Linds here.
I decided for today’s poetry to look at two things. 1. One of my favorite poets. 2. One of my favorite topics. I did this because I couldn’t decide on just one poem. And, I thought if I included several, it might spark your interest or inspire you to go seek out good poetry and nourish your soul!
One of my favorite poets is the American poet, essayist, and feminist Adrienne Rich. She contributed countless thought provoking and emotional poems since the 1950’s. One of her works of poetry is called The Dream of a Common Language, which includes the group of poems entitled, Twenty-one Love Poems. Below are my two favorites in the collection.
XI
Every peak is a crater. This is the law of volcanoes,
making them eternally and visibly female.
No height without depth, without a burning core,
though our straw soles shred on the hardened lava.
I want to travel with you to every sacred mountain
smoking within like the sibyl stooped over her tripod,
I want to reach for your hand as we scale the path,
to feel your arteries glowing in my clasp,
never failing to note the small, jewel-like flower
unfamiliar to us, nameless till we rename her,
that clings to the slowly altering rock-
that detail outside ourselves that brings us to ourselves,
was here before us, knew we would come, and sees beyond us.
As I read this poem, I feel distinctly and proudly female. No height without depth, without a burning core. I love being described this way. It feels strong, and profound. I also find myself imagining traveling to every sacred mountain with my adventurous wife, holding her hand and discovering beauty together that is before us, within us, and beyond us.
XVII
No one’s fated or doomed to love anyone.
The accidents happen, we’re not heroines,
they happen in our lives like car crashes,
books that change us, neighborhoods
we move into and come to love.
Tristan und Isolde is scarcely the story,
women at least should know the difference
between love and death. No prison cup,
no penance. Merely a notion that the tape – recorder
should have caught some ghost of us: that tape – recorder
not merely played but should have listened to us,
and could instruct those after us:
this we were, this is how we tried to love,
and these are the forces we had ranged within us
within us and against us, against us and within us.
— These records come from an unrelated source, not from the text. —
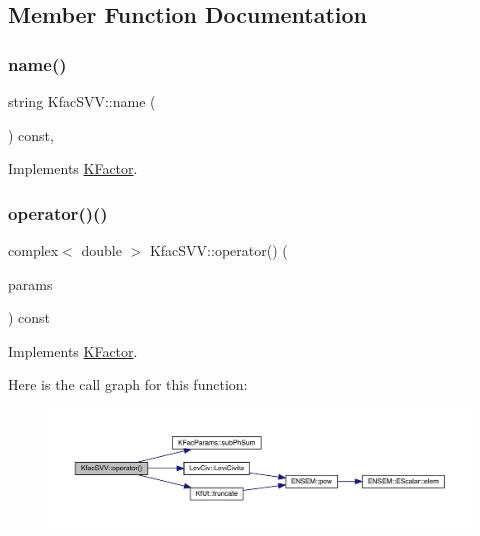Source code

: \subsection{Member Function Documentation}
\mbox{\label{classKfacSVV_ad7ab40ec924a678cd785a9743e676d6c}} 
\subsubsection{\texorpdfstring{name()}{name()}}
{\footnotesize\ttfamily string Kfac\+S\+V\+V\+::name (\begin{DoxyParamCaption}{ }\end{DoxyParamCaption}) const\hspace{0.3cm}{\ttfamily [inline]}, {\ttfamily [virtual]}}



Implements \mbox{\hyperlink{classKFactor_ae578f8d6e4b525895427717da99cab6c}{K\+Factor}}.

\mbox{\label{classKfacSVV_abc4b565ae1fbf1109bbed4b05b3d5ee7}} 
\subsubsection{\texorpdfstring{operator()()}{operator()()}}
{\footnotesize\ttfamily complex$<$ double $>$ Kfac\+S\+V\+V\+::operator() (\begin{DoxyParamCaption}\item[{const \mbox{\hyperlink{classKFacParams}{K\+Fac\+Params}} \&}]{params }\end{DoxyParamCaption}) const\hspace{0.3cm}{\ttfamily [virtual]}}



Implements \mbox{\hyperlink{classKFactor_a4273897de4ef590083c7ef208b8d0f18}{K\+Factor}}.

Here is the call graph for this function\+:
\nopagebreak
\begin{figure}[H]
\begin{center}
\leavevmode
\includegraphics[width=350pt]{d3/d61/classKfacSVV_abc4b565ae1fbf1109bbed4b05b3d5ee7_cgraph}
\end{center}
\end{figure}


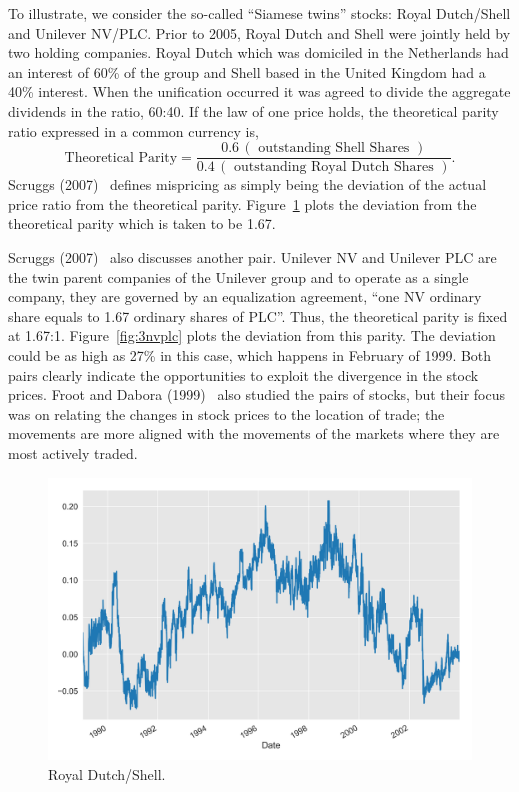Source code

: To illustrate, we consider the so-called ``Siamese twins'' stocks: Royal Dutch/Shell and Unilever NV/PLC. Prior to 2005, Royal Dutch and Shell were jointly held by two holding companies. Royal Dutch which was domiciled in the Netherlands had an interest of 60\% of the group and Shell based in the United Kingdom had a 40\% interest. When the unification occurred it was agreed to divide the aggregate dividends in the ratio, 60:40. If the law of one price holds, the theoretical parity ratio expressed in a common currency is,
	\[
	\text{Theoretical Parity}= \frac{0.6 \,(\text{ outstanding Shell Shares })}{0.4 \,(\text{ outstanding Royal Dutch Shares })}.
	\]
Scruggs (2007)~\cite{scruggs} defines mispricing as simply being the deviation of the actual price ratio from the theoretical parity. Figure~\ref{fig:3royal} plots the deviation from the theoretical parity which is taken to be 1.67. 


Scruggs (2007)~\cite{scruggs} also discusses another pair. Unilever NV and Unilever PLC are the twin parent companies of the Unilever group and to operate as a single company, they are governed by an equalization agreement, ``one NV ordinary share equals to 1.67 ordinary shares of PLC''. Thus, the theoretical parity is fixed at 1.67:1. Figure~\ref{fig:3nvplc} plots the deviation from this parity. The deviation could be as high as 27\% in this case, which happens in February of 1999. Both pairs clearly indicate the opportunities to exploit the divergence in the stock prices. Froot and Dabora (1999)~\cite{froot1999stock} also studied the pairs of stocks, but their focus was on relating the changes in stock prices to the location of trade; the movements are more aligned with the movements of the markets where they are most actively traded.

	\begin{figure}[!ht]
	\centering
	\includegraphics[width=\textwidth]{chapters/chapter_stat_ts/figures/rd_shell.png}
	\caption{Royal Dutch/Shell. \label{fig:3royal}}
	\end{figure}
I relish the thought that love happens like books that change us. And, as someone who knows and appreciates the power of books, and of love, this poem gripped me from the opening lines. I think this poem, though beautiful in its entirety, opens and closes with profound meaning. How impactful and altering to believe that our lives and love could be a record for those after us, even a testimony for generations yet unborn of the meaning of love, more specifically, the power and depth of a love between my wife and my heart and soul.
Since there are so many poems and genres of poems out there in the world, my second focus was on one of my favorite topics, books. Yes, I have previously established that this might make me a dork, or boring, or any number of non-outgoing things, but I unapologetically love books and even poetry about books. The following two poems make me want to read and think and read some more until the world runs out of ink and pages to hold it.
And Yet the Books
by Czeslaw Milosz
And yet the books will be there on the shelves, separate beings,
That appeared once, still wet
As shining chestnuts under a tree in autumn,
And, touched, coddled, began to live
In spite of fires on the horizon, castles blown up,
Tribes on the march, planets in motion.
“We are,” they said, even as their pages
Were being torn out, or a buzzing flame
Licked away their letters. So much more durable
Than we are, whose frail warmth
Cools down with memory, disperses, perishes.
I imagine the earth when I am no more:
Nothing happens, no loss, it’s still a strange pageant,
Women’s dresses, dewy lilacs, a song in the valley.
Yet the books will be there on the shelves, well born,
Derived from people, but also from radiance, heights.
Notes on the Art of Poetry
by Dylan Thomas
I could never have dreamt that there were such goings-on
in the world between the covers of books,
such sandstorms and ice blasts of words,
such staggering peace, such enormous laughter,
such and so many blinding bright lights,
splashing all over the pages
in a million bits and pieces
all of which were words, words, words,
and each of which were alive forever
in its own delight and glory and oddity and light.
Books and poetry hold more power than the most notorious dictator. They inspire, uplift, bring you to a depth previously unknown to your inmost being, inform, teach, challenge, and expand. Thank you poets. Thank you writers. Thank you.